Every line below that mentions the word "containing" should be copied out.
%%
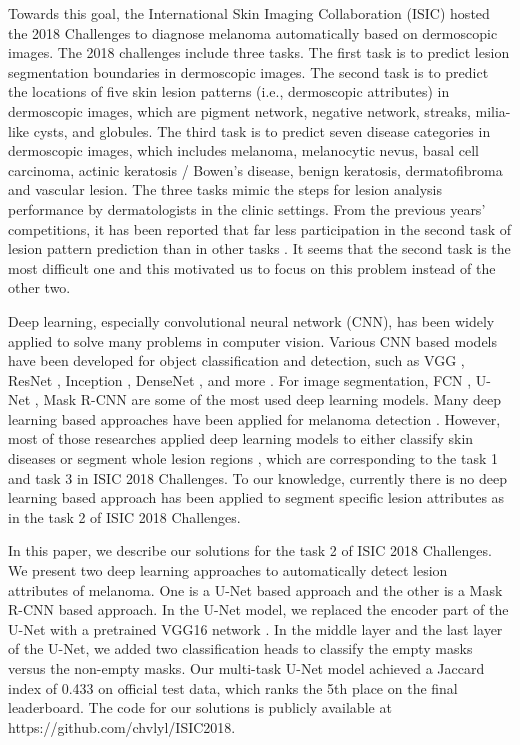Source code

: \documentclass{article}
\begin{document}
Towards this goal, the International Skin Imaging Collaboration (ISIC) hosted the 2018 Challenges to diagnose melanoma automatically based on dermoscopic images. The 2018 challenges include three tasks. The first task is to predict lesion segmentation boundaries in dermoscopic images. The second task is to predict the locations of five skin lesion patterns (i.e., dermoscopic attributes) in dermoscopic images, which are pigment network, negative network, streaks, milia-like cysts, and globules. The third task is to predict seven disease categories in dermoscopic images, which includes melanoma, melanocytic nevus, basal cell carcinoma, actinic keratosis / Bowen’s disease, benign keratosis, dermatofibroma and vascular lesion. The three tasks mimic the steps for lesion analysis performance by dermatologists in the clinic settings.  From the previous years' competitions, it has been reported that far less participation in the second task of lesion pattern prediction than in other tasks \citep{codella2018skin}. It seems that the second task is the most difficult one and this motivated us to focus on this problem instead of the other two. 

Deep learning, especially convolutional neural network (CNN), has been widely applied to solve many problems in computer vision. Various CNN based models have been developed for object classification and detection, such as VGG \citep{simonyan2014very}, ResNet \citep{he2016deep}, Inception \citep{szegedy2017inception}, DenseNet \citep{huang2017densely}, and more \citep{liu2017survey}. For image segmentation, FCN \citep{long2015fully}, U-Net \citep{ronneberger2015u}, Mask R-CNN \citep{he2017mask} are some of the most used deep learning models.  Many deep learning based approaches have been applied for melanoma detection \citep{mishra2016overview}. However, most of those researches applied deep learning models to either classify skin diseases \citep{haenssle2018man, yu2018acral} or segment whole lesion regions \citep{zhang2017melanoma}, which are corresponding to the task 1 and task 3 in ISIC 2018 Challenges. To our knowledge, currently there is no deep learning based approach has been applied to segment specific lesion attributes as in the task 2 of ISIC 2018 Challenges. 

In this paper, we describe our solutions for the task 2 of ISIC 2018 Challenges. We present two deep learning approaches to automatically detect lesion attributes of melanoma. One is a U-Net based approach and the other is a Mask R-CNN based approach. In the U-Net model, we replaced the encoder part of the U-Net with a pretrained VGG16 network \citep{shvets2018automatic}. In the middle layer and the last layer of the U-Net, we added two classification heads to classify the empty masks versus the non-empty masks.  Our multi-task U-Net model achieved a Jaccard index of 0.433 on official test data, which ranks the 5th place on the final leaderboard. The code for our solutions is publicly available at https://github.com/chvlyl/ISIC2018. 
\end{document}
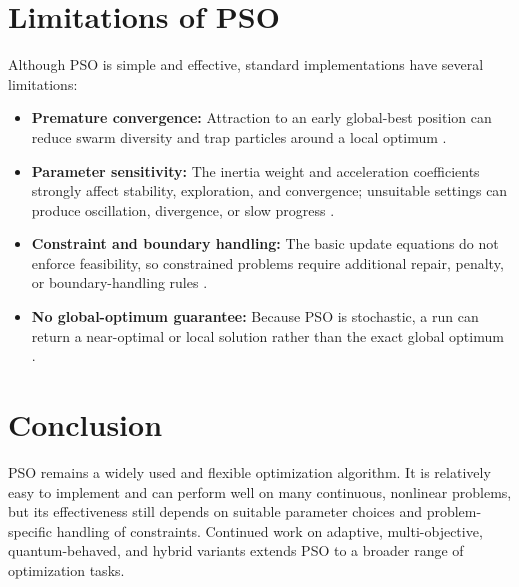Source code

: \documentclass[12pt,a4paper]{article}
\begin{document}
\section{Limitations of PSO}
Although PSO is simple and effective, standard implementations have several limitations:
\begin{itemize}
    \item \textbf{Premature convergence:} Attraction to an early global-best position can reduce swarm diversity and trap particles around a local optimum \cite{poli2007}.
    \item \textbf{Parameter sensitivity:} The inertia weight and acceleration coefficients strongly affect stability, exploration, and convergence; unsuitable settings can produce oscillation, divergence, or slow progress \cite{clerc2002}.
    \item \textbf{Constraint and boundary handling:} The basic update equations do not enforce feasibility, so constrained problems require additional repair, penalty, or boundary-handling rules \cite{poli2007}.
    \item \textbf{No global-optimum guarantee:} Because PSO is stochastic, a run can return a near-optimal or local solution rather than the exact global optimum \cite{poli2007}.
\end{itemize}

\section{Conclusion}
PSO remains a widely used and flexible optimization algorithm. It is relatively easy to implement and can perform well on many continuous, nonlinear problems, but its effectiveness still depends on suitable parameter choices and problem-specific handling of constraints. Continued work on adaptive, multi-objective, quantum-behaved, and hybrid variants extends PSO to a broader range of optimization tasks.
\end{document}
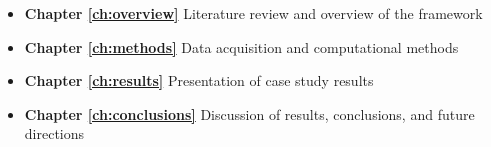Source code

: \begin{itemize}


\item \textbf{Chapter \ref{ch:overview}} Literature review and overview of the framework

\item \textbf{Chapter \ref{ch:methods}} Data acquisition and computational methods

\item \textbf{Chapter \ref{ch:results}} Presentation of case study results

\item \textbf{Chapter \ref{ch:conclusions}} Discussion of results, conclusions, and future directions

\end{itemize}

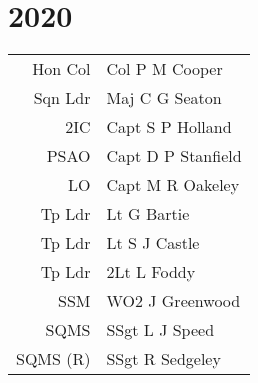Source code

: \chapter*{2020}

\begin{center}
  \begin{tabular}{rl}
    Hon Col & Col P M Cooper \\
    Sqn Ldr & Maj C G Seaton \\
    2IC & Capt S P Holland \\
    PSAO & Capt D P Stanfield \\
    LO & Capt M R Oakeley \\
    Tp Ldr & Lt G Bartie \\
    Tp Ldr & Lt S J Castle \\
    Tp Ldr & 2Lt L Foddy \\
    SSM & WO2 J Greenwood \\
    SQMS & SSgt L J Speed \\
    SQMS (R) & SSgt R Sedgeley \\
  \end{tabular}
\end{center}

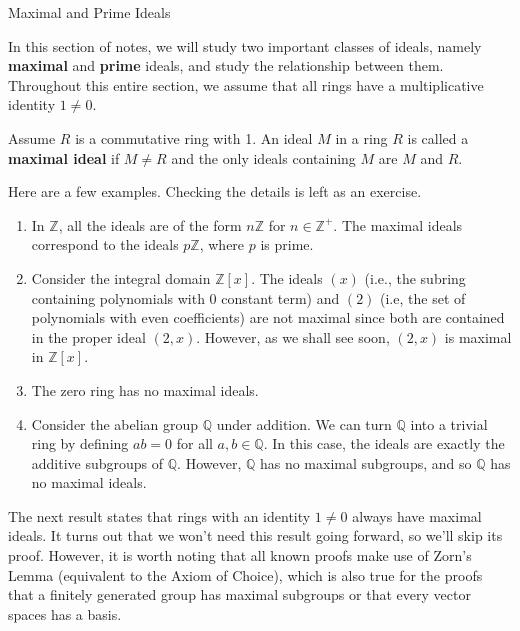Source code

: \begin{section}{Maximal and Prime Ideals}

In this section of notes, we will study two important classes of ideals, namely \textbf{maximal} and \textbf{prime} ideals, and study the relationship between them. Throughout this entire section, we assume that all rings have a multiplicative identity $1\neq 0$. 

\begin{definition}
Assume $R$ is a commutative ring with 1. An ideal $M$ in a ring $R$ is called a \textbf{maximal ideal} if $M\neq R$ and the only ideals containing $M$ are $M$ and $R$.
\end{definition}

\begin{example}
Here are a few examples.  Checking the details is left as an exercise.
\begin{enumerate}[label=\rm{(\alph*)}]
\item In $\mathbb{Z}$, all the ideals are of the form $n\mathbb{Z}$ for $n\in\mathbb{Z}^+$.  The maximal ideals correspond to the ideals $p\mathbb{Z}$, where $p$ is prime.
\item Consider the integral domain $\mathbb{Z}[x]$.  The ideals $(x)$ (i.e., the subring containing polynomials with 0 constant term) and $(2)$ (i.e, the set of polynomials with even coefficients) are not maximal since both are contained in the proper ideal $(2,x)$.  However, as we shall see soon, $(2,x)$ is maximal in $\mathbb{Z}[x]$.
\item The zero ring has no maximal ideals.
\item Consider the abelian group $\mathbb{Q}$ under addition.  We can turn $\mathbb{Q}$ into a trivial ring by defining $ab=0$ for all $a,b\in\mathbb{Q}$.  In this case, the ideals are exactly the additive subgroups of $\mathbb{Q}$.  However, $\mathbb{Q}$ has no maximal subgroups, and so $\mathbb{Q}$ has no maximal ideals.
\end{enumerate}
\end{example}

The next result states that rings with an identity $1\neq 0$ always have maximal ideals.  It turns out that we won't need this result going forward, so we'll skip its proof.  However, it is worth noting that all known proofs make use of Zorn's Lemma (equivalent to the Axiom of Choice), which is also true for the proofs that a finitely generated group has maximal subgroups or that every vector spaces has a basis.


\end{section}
%%
[ANSWER TO THE EXERCISE]
Assume $R$ is a commutative ring with 1. An ideal $M$ in a ring $R$ is called a \textbf{maximal ideal} if $M\neq R$ and the only ideals containing $M$ are $M$ and $R$.
\item Consider the integral domain $\mathbb{Z}[x]$.  The ideals $(x)$ (i.e., the subring containing polynomials with 0 constant term) and $(2)$ (i.e, the set of polynomials with even coefficients) are not maximal since both are contained in the proper ideal $(2,x)$.  However, as we shall see soon, $(2,x)$ is maximal in $\mathbb{Z}[x]$.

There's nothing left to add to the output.